If your corporation’s Articles of Incorporation on file with the Oregon Secretary of State contains inaccurate information, your corporation may find itself unable to obtain a Certificate of Existence. You might need a Certificate of Existence, also known as a Certificate of Good Standing, to confirm that your business meets the compliance requirements in Oregon. Reasons a corporation might request a Certificate of Existence include:
- Opening a corporate bank account
- Seeking capital from investors
- Expanding your business to another state
- Purchasing insurance for your business
- Applying for licenses and permits
The inability to obtain a Certificate of Good Standing upon request can cause your corporation to miss out on funding opportunities and communicate to business partners that your business is doing poorly.
Step 2: Review requirements for your Oregon amendment
To keep your business in good standing, file Articles of Amendment to advise the state of changes you’ve made in your corporation. The Articles of Amendment allows for corporations to amend their Articles of Incorporation to change any of the required information, in addition to adding or removing optional provisions if desired.
The board of directors, acting alone, can adopt certain amendments, including:
- Extending the duration of the corporation
- Deleting information of initial directors
- Changing the registered agent information
- Changing the corporate designation in the corporate name
Other amendments require shareholder approval prior to adoption. When shareholder approval is required, it’s important to attach documentation verifying the process for voting and approving the amendment.

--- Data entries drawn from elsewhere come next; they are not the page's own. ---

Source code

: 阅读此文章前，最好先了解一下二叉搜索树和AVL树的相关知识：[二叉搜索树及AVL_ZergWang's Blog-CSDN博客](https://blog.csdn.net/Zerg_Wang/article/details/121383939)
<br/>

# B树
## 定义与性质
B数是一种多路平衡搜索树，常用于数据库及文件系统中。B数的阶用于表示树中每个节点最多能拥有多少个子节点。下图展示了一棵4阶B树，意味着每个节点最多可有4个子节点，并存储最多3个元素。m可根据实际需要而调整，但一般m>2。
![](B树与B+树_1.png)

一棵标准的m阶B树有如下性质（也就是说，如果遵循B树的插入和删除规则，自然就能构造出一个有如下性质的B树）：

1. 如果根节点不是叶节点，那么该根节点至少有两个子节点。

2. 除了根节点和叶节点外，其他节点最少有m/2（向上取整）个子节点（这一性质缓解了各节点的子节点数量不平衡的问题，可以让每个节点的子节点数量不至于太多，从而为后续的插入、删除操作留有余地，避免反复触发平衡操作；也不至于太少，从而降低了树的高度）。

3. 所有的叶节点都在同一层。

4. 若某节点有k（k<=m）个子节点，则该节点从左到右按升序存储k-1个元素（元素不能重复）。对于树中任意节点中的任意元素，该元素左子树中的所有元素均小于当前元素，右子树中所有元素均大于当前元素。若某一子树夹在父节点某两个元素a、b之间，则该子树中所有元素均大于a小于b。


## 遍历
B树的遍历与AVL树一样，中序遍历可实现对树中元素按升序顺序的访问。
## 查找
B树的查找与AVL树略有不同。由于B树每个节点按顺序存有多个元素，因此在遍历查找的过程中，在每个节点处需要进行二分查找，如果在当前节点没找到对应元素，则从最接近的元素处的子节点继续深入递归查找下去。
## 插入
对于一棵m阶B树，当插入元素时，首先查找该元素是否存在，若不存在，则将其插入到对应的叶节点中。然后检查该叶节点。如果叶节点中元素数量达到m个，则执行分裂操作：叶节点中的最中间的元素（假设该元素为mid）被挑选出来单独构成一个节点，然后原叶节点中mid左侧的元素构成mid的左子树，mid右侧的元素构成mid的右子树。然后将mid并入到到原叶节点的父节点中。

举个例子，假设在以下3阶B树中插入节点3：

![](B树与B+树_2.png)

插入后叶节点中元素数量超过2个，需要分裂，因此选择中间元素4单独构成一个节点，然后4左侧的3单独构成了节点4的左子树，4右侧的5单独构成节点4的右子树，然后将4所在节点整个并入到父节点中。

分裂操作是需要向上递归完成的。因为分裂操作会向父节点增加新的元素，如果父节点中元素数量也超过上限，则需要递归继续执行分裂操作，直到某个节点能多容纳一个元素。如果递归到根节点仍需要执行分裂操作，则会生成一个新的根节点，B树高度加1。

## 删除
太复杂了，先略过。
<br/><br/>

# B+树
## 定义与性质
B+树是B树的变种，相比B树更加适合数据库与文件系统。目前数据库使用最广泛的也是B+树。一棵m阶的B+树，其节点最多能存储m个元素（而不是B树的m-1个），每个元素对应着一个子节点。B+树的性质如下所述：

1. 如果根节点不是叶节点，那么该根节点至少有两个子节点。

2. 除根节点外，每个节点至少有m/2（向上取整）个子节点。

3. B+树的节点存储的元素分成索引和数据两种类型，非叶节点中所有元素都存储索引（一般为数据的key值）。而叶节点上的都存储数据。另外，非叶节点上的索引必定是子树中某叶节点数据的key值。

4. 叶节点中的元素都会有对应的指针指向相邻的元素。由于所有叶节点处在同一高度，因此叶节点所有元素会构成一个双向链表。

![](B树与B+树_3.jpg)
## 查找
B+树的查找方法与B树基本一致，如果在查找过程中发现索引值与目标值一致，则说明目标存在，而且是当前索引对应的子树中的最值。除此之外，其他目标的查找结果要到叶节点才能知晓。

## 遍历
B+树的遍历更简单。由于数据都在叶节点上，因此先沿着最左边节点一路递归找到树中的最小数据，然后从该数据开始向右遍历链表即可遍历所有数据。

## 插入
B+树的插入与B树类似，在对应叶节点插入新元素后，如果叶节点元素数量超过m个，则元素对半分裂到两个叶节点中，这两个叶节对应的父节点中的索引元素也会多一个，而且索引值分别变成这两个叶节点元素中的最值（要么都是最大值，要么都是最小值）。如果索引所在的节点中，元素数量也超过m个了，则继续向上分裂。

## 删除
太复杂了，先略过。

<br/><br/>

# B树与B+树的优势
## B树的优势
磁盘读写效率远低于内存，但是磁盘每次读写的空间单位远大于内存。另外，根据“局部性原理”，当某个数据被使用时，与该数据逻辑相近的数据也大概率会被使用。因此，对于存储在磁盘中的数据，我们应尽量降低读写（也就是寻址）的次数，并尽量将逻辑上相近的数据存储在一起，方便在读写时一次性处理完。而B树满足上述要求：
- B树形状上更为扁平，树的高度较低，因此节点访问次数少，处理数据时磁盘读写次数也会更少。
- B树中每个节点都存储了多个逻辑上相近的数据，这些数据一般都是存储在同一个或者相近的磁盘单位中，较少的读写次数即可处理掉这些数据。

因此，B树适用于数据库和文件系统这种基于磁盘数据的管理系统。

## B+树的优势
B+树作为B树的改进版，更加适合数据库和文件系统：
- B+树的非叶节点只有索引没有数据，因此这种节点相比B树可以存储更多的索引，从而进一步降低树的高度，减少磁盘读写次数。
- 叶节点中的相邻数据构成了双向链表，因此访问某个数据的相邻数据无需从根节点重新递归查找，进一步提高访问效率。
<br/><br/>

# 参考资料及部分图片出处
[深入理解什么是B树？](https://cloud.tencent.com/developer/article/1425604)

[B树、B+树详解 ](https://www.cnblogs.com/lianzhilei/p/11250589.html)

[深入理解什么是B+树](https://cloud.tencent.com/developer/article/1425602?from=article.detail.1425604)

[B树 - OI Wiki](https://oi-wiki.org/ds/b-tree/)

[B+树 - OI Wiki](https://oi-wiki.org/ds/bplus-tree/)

Step 3: Determine if you need to file an Information Change form instead
Oregon allows corporations to change certain information by filing an Information Change form. On the Information Change form, you can update a corporation’s:
- Principal place of business
- Business activity
- Registered agent name and address
- Mailing address of the corporation
- Individual with direct knowledge
- Names and addresses of corporate officers
Unlike filing the Articles of Amendment, the Information Change form is free.
Let us help you form and maintain your Oregon corporation
Inevitably, circumstances will arise triggering the need to amend your corporation’s Articles of Incorporation.
We can help you stay compliant with state law and allow you to focus on running your business. We offer an Oregon registered agent service to satisfy the state’s legal requirement of listing a registered agent on your Articles of Incorporation. A registered agent accepts service of process on behalf of the corporation in the event of a lawsuit and receives correspondence on behalf of the corporation from the Oregon Secretary of State. Our Registered Agent Service also stores received documents in a dashboard, so you can access and print them as needed.
With our Worry-Free Compliance Service, we send alerts to business owners of important compliance and filing deadlines, file your annual report and two yearly amendments, and provide expert support in the event your Oregon corporation falls out of good standing.
Disclaimer: The content on this page is for information purposes only, and does not constitute legal, tax, or accounting advice. If you have specific questions about any of these topics, seek the counsel of a licensed professional.
FAQs
- What entities need to file an Oregon Articles of Amendment?
Corporations of all types must file Articles of Amendment to change their Articles of Incorporation. Limited liability companies (LLCs) also need to file amendments to their formation documents when changes occur.
- How much does it cost to file an amendment?
The cost of filing Articles of Amendment in Oregon changes on a regular basis. The Articles of Amendment form contains the most up-to-date filing fee.
- Who can file an Oregon corporation amendment?
Anyone can file the Articles of Amendment that meets the requirements laid out in Section 7 of the Articles of Amendment form.
- Where do I file an Oregon corporation amendment?
Oregon doesn’t accept Articles of Amendment filings online. The form has to be completed and mailed to:
Secretary of State – Corporation Division
255 Capitol St. NE, Suite 151
Salem, OR 97310-1327 - Is an Oregon corporation amendment the same as an annual report?
No. Oregon requires corporations to submit an annual report every year, regardless of whether the corporation made changes to information contained in the Articles of Incorporation. The need to file Articles of Amendment arises only when there is a change to the information contained in the original Articles of Incorporation.